Sunday, August 23, 2009

throw in the towel

being a leader is to be able to lead. sadly i don't think i can. unless i am sure and confident of the subject we are dealing with i am able to step forward to lead the team. sadly i can't in this research proposal thing. i am really giving it lots of thoughts if i should tell someone else to lead instead. but i fear she might think i am trying to 'siam' my 'duties' (honestly is there even a clear cut on duties or not?) anyway, try as i might but... i am truly losing that zest and even ability to do what is needed of. =(

Tuesday, August 18, 2009

to my dear friend

i miss all most bonded frds... Bee is going to leave next yr and so is JK. one going to seek her freedom and work else where (far from me...out of sg) and another moving to oversea to study. i am not envying them but damn PROUD of them!

i had been thinking abt them 'leaving' for a long time. i kept wondering why... am i jealous? but i didn't feel it that way then i realised i am even bragging about them to my love ones. then... i think... it must be that i am so proud to have them as my friends. =)

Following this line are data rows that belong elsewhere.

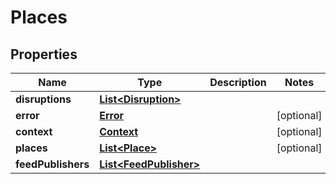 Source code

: 
# Places

## Properties
Name | Type | Description | Notes
------------ | ------------- | ------------- | -------------
**disruptions** | [**List&lt;Disruption&gt;**](Disruption.md) |  | 
**error** | [**Error**](Error.md) |  |  [optional]
**context** | [**Context**](Context.md) |  |  [optional]
**places** | [**List&lt;Place&gt;**](Place.md) |  |  [optional]
**feedPublishers** | [**List&lt;FeedPublisher&gt;**](FeedPublisher.md) |  | 



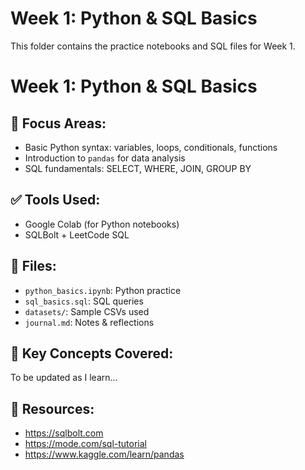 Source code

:# Week 1: Python & SQL Basics

This folder contains the practice notebooks and SQL files for Week 1.

# Week 1: Python & SQL Basics

## 📌 Focus Areas:
- Basic Python syntax: variables, loops, conditionals, functions
- Introduction to `pandas` for data analysis
- SQL fundamentals: SELECT, WHERE, JOIN, GROUP BY

## ✅ Tools Used:
- Google Colab (for Python notebooks)
- SQLBolt + LeetCode SQL

## 📂 Files:
- `python_basics.ipynb`: Python practice
- `sql_basics.sql`: SQL queries
- `datasets/`: Sample CSVs used
- `journal.md`: Notes & reflections

## 🧠 Key Concepts Covered:
To be updated as I learn...

## 🔗 Resources:
- https://sqlbolt.com
- https://mode.com/sql-tutorial
- https://www.kaggle.com/learn/pandas

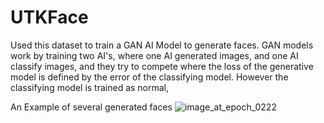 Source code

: # UTKFace

Used this dataset to train a GAN AI Model to generate faces. GAN models work by training two AI's, where one AI generated images, and one AI classify images,
and they try to compete where the loss of the generative model is defined by the error of the classifying model. However the classifying model is
trained as normal,

An Example of several generated faces
![image_at_epoch_0222](https://user-images.githubusercontent.com/70839471/235356857-b9c8abe0-0046-403c-837c-689d65350e81.png)
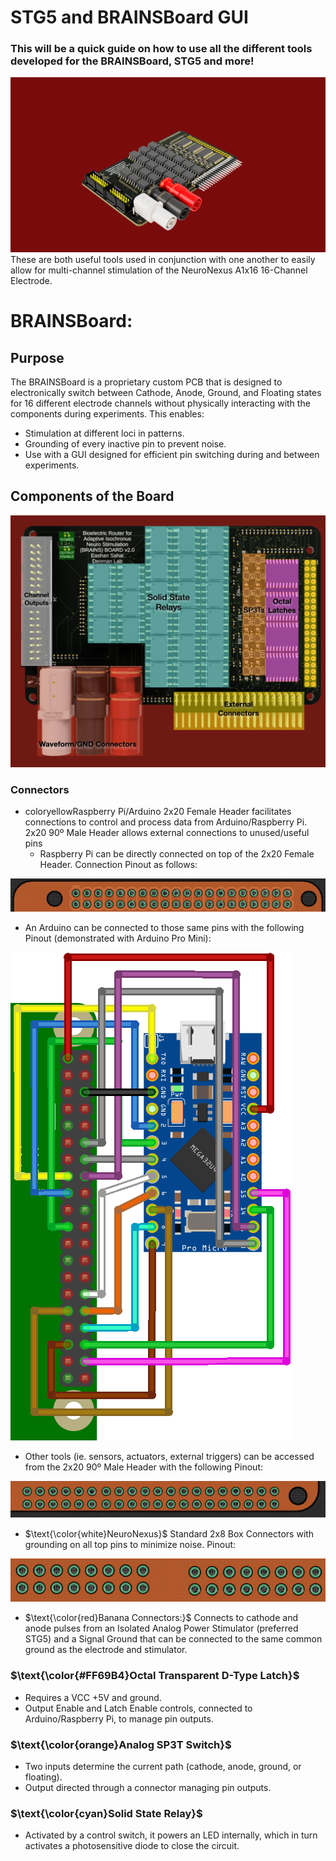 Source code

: # STG5 and BRAINSBoard GUI
### This will be a quick guide on how to use all the different tools developed for the BRAINSBoard, STG5 and more!
![Top of the Board](images/BRAINSBoard_Side_Profile.png)
These are both useful tools used in conjunction with one another to easily allow for multi-channel stimulation of the NeuroNexus A1x16 16-Channel Electrode.

# BRAINSBoard:
## Purpose

The BRAINSBoard is a proprietary custom PCB that is designed to electronically switch between Cathode, Anode, Ground, and Floating states for 16 different electrode channels without physically interacting with the components during experiments. This enables:
- Stimulation at different loci in patterns.
- Grounding of every inactive pin to prevent noise.
- Use with a GUI designed for efficient pin switching during and between experiments.

## Components of the Board
![Top of the Board](images/BRAINSBoard_Top_Labelled.png)
### Connectors
- $\text{color{yellow}Raspberry Pi/Arduino 2x20 Female Header}$ facilitates connections to control and process data from Arduino/Raspberry Pi. 2x20 90º Male Header allows external connections to unused/useful pins
  - Raspberry Pi can be directly connected on top of the 2x20 Female Header. Connection Pinout as follows:


![Raspberry Pi to Brainsboard Connection](images/RPI_2_BB_Pinout.png)
  - An Arduino can be connected to those same pins with the following Pinout (demonstrated with Arduino Pro Mini):
 
![Arduino Pro Mini to Brainsboard Connection](images/BB2ProMicro_bb.png)
  - Other tools (ie. sensors, actuators, external triggers) can be accessed from the 2x20 90º Male Header with the following Pinout:


![Brainsboard Connection to External Pins](images/BB_2_external_pins_Pinout.png)
- $\text{\color{white}NeuroNexus}$ Standard 2x8 Box Connectors with grounding on all top pins to minimize noise. Pinout:



![Box Headers Pinout](images/eStim_CONNECTORS.png)
- $\text{\color{red}Banana Connectors:}$ Connects to cathode and anode pulses from an Isolated Analog Power Stimulator (preferred STG5) and a Signal Ground that can be connected to the same common ground as the electrode and stimulator.

### $\text{\color{#FF69B4}Octal Transparent D-Type Latch}$
- Requires a VCC +5V and ground.
- Output Enable and Latch Enable controls, connected to Arduino/Raspberry Pi, to manage pin outputs.

### $\text{\color{orange}Analog SP3T Switch}$
- Two inputs determine the current path (cathode, anode, ground, or floating).
- Output directed through a connector managing pin outputs.

### $\text{\color{cyan}Solid State Relay}$
- Activated by a control switch, it powers an LED internally, which in turn activates a photosensitive diode to close the circuit.
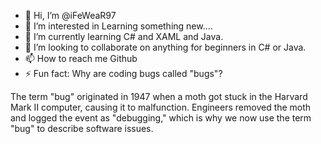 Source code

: - 👋 Hi, I’m @iFeWeaR97
- 👀 I’m interested in Learning something new....
- 🌱 I’m currently learning C# and XAML and Java.
- 💞️ I’m looking to collaborate on anything for beginners in C# or Java.
- 📫 How to reach me Github
- ⚡ Fun fact: Why are coding bugs called "bugs"?

The term "bug" originated in 1947 when a moth got stuck in the Harvard Mark II computer, causing it to malfunction. Engineers removed the moth and logged the event as "debugging," which is why we now use the term "bug" to describe software issues.



<!---
iFeWeaR97/iFeWeaR97 is a ✨ special ✨ repository because its `README.md` (this file) appears on your GitHub profile.
You can click the Preview link to take a look at your changes.
--->
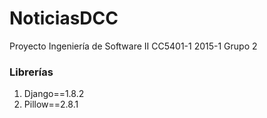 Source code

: # NoticiasDCC
Proyecto Ingeniería de Software II CC5401-1 2015-1 Grupo 2

### Librerías
1. Django==1.8.2
2. Pillow==2.8.1
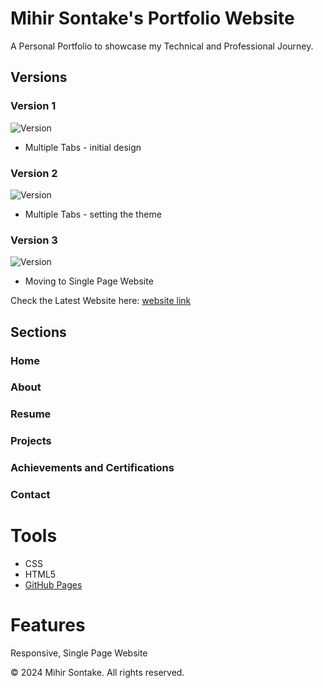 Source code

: # Mihir Sontake's Portfolio Website

A Personal Portfolio to showcase my Technical and Professional Journey.

## Versions
### Version 1
![Version](https://img.shields.io/badge/version-1.0-blue)
- Multiple Tabs - initial design
### Version 2
![Version](https://img.shields.io/badge/version-2.0-blue)
- Multiple Tabs - setting the theme
### Version 3
![Version](https://img.shields.io/badge/version-3.0-red)
- Moving to Single Page Website

Check the Latest Website here: [website link](https://mihson95.github.io)
## Sections
### Home
### About
### Resume
### Projects
### Achievements and Certifications
### Contact

# Tools
- CSS
- HTML5
- [GitHub Pages](https://pages.github.com/)
# Features
Responsive, Single Page Website

© 2024 Mihir Sontake. All rights reserved.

but their 'leaving' makes me wonder... why don't i make friends (not hi-bye sort) easily? why can't i like many of my other classmates/ ex-co workers who get close and dear so easily? hmm... 2 friends down how many more do i have left?! let me count... hmm... hopefully more than 20! anyway now.. to tired to do such coo-coo thing... good night and good bye my readers, friends and love ones...

feelings

its had been an interesting week although i was highly bored, the things that happened in the attachment area were relatively new to me. as much as i thought i might know it, i don't know it all. hard to admit it but yes its true.

so what had i observed? i saw for my 1st time (in my life!) how a human is certified brain died by the drs. too bad he is not a candidate for organs harvesting, if not i might be to see the actions of different surgical teams coming in to 'grab' their harvest. i sound evil? but organ donation is a grand thing! it's giving life for those in need. whether if it is the will of God or not i shall not debate on it since i agree on this proceed.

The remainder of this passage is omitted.